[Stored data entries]
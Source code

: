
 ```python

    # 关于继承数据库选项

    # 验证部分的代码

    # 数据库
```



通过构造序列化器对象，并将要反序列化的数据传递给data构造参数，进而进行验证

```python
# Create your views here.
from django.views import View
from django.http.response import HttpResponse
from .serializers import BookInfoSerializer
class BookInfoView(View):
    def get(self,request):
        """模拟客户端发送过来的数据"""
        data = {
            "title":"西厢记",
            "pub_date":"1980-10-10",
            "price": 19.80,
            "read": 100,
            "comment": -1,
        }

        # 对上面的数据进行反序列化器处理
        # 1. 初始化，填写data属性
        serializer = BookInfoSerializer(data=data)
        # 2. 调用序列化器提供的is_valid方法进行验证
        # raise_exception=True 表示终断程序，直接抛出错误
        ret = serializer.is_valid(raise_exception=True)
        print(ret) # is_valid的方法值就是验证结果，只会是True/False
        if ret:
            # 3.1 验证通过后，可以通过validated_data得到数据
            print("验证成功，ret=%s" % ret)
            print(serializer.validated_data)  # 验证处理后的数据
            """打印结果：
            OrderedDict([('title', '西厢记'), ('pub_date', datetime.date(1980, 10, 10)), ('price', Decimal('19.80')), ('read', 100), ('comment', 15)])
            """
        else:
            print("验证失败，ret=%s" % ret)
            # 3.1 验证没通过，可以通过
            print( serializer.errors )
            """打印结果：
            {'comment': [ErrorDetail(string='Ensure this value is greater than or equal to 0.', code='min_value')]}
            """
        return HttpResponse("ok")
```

PROBLEM REQUIREMENTS - Filter the entries down to the lines that include the string "django".

TASK ANSWER -
from django.views import View
from django.http.response import HttpResponse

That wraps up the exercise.